Segment Start: EXTRACTED INFORMATION

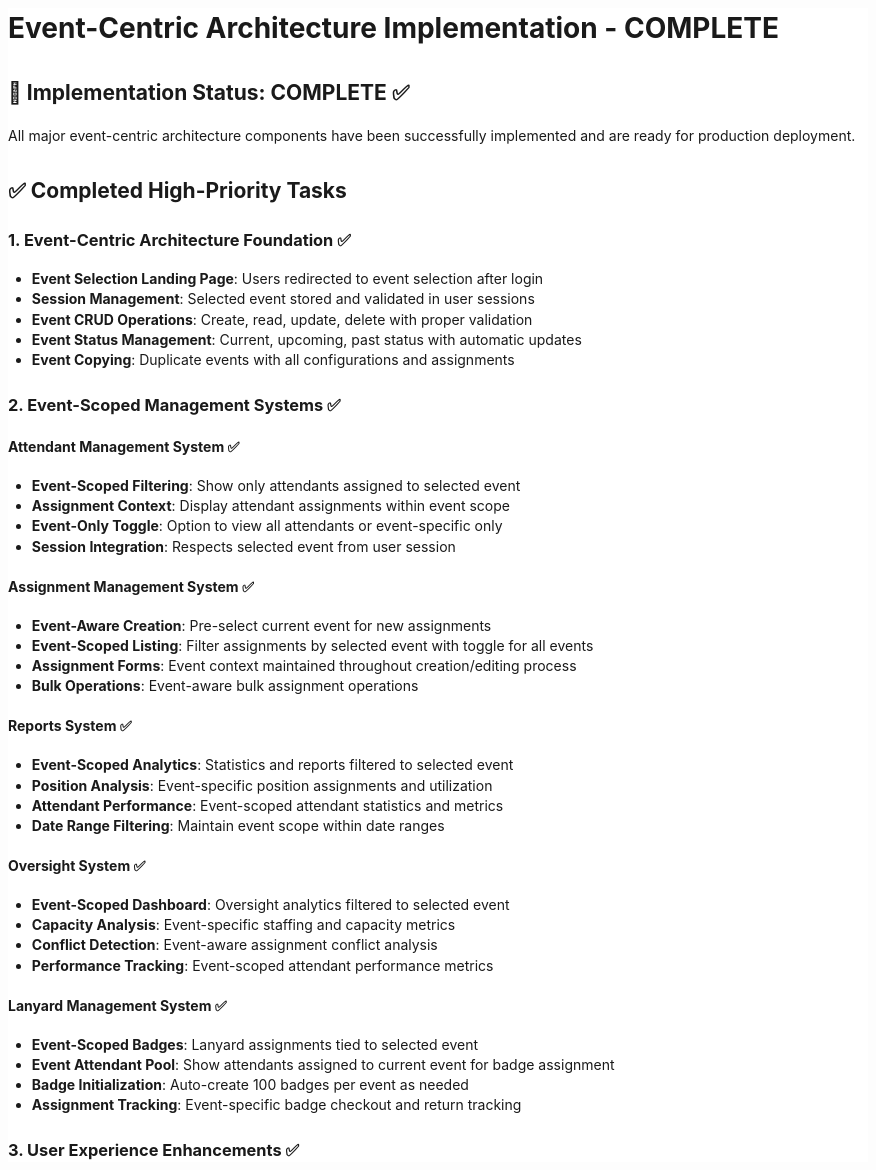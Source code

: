 # Event-Centric Architecture Implementation - COMPLETE

## 🎯 Implementation Status: COMPLETE ✅

All major event-centric architecture components have been successfully implemented and are ready for production deployment.

## ✅ Completed High-Priority Tasks

### 1. Event-Centric Architecture Foundation ✅
- **Event Selection Landing Page**: Users redirected to event selection after login
- **Session Management**: Selected event stored and validated in user sessions
- **Event CRUD Operations**: Create, read, update, delete with proper validation
- **Event Status Management**: Current, upcoming, past status with automatic updates
- **Event Copying**: Duplicate events with all configurations and assignments

### 2. Event-Scoped Management Systems ✅

#### Attendant Management System ✅
- **Event-Scoped Filtering**: Show only attendants assigned to selected event
- **Assignment Context**: Display attendant assignments within event scope
- **Event-Only Toggle**: Option to view all attendants or event-specific only
- **Session Integration**: Respects selected event from user session

#### Assignment Management System ✅
- **Event-Aware Creation**: Pre-select current event for new assignments
- **Event-Scoped Listing**: Filter assignments by selected event with toggle for all events
- **Assignment Forms**: Event context maintained throughout creation/editing process
- **Bulk Operations**: Event-aware bulk assignment operations

#### Reports System ✅
- **Event-Scoped Analytics**: Statistics and reports filtered to selected event
- **Position Analysis**: Event-specific position assignments and utilization
- **Attendant Performance**: Event-scoped attendant statistics and metrics
- **Date Range Filtering**: Maintain event scope within date ranges

#### Oversight System ✅
- **Event-Scoped Dashboard**: Oversight analytics filtered to selected event
- **Capacity Analysis**: Event-specific staffing and capacity metrics
- **Conflict Detection**: Event-aware assignment conflict analysis
- **Performance Tracking**: Event-scoped attendant performance metrics

#### Lanyard Management System ✅
- **Event-Scoped Badges**: Lanyard assignments tied to selected event
- **Event Attendant Pool**: Show attendants assigned to current event for badge assignment
- **Badge Initialization**: Auto-create 100 badges per event as needed
- **Assignment Tracking**: Event-specific badge checkout and return tracking

### 3. User Experience Enhancements ✅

Segment End: EXTRACTED INFORMATION

■ **REQUIRED ACTION**
Please reproduce the whole listing exactly; the pictures stay out.

■ **OUTPUT OF THE EXERCISE**
Source code

: # Event-Centric Architecture Implementation - COMPLETE

## 🎯 Implementation Status: COMPLETE ✅

All major event-centric architecture components have been successfully implemented and are ready for production deployment.

## ✅ Completed High-Priority Tasks

### 1. Event-Centric Architecture Foundation ✅
- **Event Selection Landing Page**: Users redirected to event selection after login
- **Session Management**: Selected event stored and validated in user sessions
- **Event CRUD Operations**: Create, read, update, delete with proper validation
- **Event Status Management**: Current, upcoming, past status with automatic updates
- **Event Copying**: Duplicate events with all configurations and assignments

### 2. Event-Scoped Management Systems ✅

#### Attendant Management System ✅
- **Event-Scoped Filtering**: Show only attendants assigned to selected event
- **Assignment Context**: Display attendant assignments within event scope
- **Event-Only Toggle**: Option to view all attendants or event-specific only
- **Session Integration**: Respects selected event from user session

#### Assignment Management System ✅
- **Event-Aware Creation**: Pre-select current event for new assignments
- **Event-Scoped Listing**: Filter assignments by selected event with toggle for all events
- **Assignment Forms**: Event context maintained throughout creation/editing process
- **Bulk Operations**: Event-aware bulk assignment operations

#### Reports System ✅
- **Event-Scoped Analytics**: Statistics and reports filtered to selected event
- **Position Analysis**: Event-specific position assignments and utilization
- **Attendant Performance**: Event-scoped attendant statistics and metrics
- **Date Range Filtering**: Maintain event scope within date ranges

#### Oversight System ✅
- **Event-Scoped Dashboard**: Oversight analytics filtered to selected event
- **Capacity Analysis**: Event-specific staffing and capacity metrics
- **Conflict Detection**: Event-aware assignment conflict analysis
- **Performance Tracking**: Event-scoped attendant performance metrics

#### Lanyard Management System ✅
- **Event-Scoped Badges**: Lanyard assignments tied to selected event
- **Event Attendant Pool**: Show attendants assigned to current event for badge assignment
- **Badge Initialization**: Auto-create 100 badges per event as needed
- **Assignment Tracking**: Event-specific badge checkout and return tracking

### 3. User Experience Enhancements ✅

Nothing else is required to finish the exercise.